Manhattan was a proposed city in a development that was located in northern Manatee County, Florida near the present-day town of Parrish during the Florida land boom in the 1920s. The town was intended to be the centerpiece of an agricultural community called Manatee River Park Estates.

==History==
Tampa-based developers E.F. Hall and Lee B. James announced their purchase of 14,000 acres in northeastern Manatee County in November 1925. Around that time, the developers held a picnic and barbecue event open to the public to encourage prospective buyers and to allow them to view the area. It was reported afterwards that approximately 2,000 people attended the event. The subdivision was first platted on March 23, 1926, and consisted of 65 blocks containing 24–38 home sites on each block. The five- and ten-acre lots were intended as a ranchette, or a small farm. Advertisements of the time trumpeted that the land was already plowed and was ready for the raising of poultry, various vegetables and citrus. Later, a second plat enlarged the site to 158 blocks. A large plot of land was set aside for a school and another tract was turned into Howe Park. Connecting avenues were named for various U.S. presidents. Huyler Boulevard was made the main thoroughfare in the nascent town and was maintained as such as construction continued. A 2-story hotel was also constructed to house prospective buyers on the east side of the Parrish-Bethany grade, now known as County Road 675. A post office existed from October 1926 to September 1934, when the office merged with that of Myakka City.
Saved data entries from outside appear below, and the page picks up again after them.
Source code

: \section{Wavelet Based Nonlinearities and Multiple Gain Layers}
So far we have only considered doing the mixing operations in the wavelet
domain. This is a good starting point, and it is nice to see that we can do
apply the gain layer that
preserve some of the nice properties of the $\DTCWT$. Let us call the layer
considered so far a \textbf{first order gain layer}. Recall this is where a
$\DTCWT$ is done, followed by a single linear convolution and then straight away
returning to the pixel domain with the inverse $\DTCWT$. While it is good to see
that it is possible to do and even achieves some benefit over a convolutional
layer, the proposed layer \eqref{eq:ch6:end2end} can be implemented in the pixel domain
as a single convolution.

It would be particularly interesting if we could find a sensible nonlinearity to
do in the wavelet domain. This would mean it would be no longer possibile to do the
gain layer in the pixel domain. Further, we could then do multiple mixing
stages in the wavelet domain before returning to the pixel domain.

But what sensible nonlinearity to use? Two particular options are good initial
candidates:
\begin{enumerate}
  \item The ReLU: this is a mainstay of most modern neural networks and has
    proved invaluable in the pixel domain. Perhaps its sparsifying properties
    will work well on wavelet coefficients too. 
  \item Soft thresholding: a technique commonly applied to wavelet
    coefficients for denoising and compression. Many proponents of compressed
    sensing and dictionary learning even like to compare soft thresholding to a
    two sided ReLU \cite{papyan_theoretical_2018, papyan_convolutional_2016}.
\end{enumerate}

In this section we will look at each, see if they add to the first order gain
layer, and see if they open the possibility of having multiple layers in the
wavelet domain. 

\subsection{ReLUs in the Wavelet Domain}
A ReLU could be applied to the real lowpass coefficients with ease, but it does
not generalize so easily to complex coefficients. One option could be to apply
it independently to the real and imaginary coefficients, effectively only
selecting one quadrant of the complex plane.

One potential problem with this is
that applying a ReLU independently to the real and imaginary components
===Hurricanes and The Depression===
All of this activity ended with the combination of the hurricanes of 1926 and 1928 which devastated south Florida, causing investors to withdraw from the state. Manhattan and many other real estate ventures around the state suffered from this downturn. The land of Manhattan reverted to the state of Florida for back taxes. The Murphy Act was soon passed by the state legislature, allowing anyone to pay back taxes on a property in debt and in return would receive a deed for that land from the state. Despite its foreclosure, the failed development was still listed in a 1943 plat book of Manatee County, and shows the location to be in the middle of Manatee River Farms, north of the Manatee River and Gilley Creek, at Range 20 East and Township 34 South. Parrish-Manhattan Road runs to the west of the area, and the road is now known as County Road 675. The area insects this road and State Road 64, near the present-day Edward Chance Preserve.

===Rutland Ranch to the present===
In 1944, Hubert Rutland, a St. Petersburg, Florida–based businessman, began the process of buying up tax and deeds and unpaid drainage bonds on property along County Road 675 that included the former Manhattan subdivision. This land and other nearby tracts of land were secured and incorporated into Rutland's eventual 30,000 acre ranch. After being transformed into a headquarters of the ranch, the Manhattan hotel appears to have burned down in the intervening years, and any other original structures have similarly ceased to exist. As of 2019, this area is under development for Highland Homes' Aviary, a new housing community.